Instructions to follow
Wherever a line in the records contains the word "xinwenlianbo", return that line.
:::
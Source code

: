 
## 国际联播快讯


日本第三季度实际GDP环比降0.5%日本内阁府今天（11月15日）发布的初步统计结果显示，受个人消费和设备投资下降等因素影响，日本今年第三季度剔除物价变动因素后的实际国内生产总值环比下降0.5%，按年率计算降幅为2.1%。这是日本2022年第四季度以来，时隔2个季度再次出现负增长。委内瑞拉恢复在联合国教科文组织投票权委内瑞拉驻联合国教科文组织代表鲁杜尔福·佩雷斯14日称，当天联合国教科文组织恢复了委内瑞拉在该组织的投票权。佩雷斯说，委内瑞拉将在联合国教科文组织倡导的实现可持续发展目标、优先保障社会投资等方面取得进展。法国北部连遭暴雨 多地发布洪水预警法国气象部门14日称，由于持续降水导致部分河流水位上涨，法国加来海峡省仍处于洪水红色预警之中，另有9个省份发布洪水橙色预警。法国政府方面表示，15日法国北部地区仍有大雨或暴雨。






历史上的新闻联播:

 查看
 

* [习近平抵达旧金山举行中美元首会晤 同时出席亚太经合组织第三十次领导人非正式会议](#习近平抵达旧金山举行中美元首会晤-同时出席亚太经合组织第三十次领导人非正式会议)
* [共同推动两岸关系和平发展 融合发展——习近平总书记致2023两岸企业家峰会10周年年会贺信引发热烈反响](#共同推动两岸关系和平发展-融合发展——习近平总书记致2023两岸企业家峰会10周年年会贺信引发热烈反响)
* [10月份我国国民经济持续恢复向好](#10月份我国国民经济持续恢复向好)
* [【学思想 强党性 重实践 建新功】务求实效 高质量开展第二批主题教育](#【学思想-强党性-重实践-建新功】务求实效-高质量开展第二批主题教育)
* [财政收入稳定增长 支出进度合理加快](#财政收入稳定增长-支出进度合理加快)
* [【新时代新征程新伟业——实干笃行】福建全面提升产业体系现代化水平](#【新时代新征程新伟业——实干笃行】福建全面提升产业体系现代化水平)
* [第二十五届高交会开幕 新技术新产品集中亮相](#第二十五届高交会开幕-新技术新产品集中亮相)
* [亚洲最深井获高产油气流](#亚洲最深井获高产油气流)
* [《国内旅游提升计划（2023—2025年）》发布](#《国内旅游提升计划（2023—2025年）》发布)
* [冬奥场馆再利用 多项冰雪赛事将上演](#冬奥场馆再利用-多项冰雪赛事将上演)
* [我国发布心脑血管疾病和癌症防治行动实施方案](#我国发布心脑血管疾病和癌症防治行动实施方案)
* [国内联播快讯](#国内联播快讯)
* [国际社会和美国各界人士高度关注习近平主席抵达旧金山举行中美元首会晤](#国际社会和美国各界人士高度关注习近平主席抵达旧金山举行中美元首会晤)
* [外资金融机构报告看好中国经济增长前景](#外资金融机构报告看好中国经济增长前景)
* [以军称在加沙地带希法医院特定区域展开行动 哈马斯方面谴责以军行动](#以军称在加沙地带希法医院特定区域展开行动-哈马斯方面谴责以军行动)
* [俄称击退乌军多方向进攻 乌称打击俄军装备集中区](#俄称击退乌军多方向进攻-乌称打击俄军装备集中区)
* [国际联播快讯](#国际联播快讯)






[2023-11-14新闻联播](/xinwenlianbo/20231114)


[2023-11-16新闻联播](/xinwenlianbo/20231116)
:::
Response area
[2023-11-14新闻联播](/xinwenlianbo/20231114)
[2023-11-16新闻联播](/xinwenlianbo/20231116)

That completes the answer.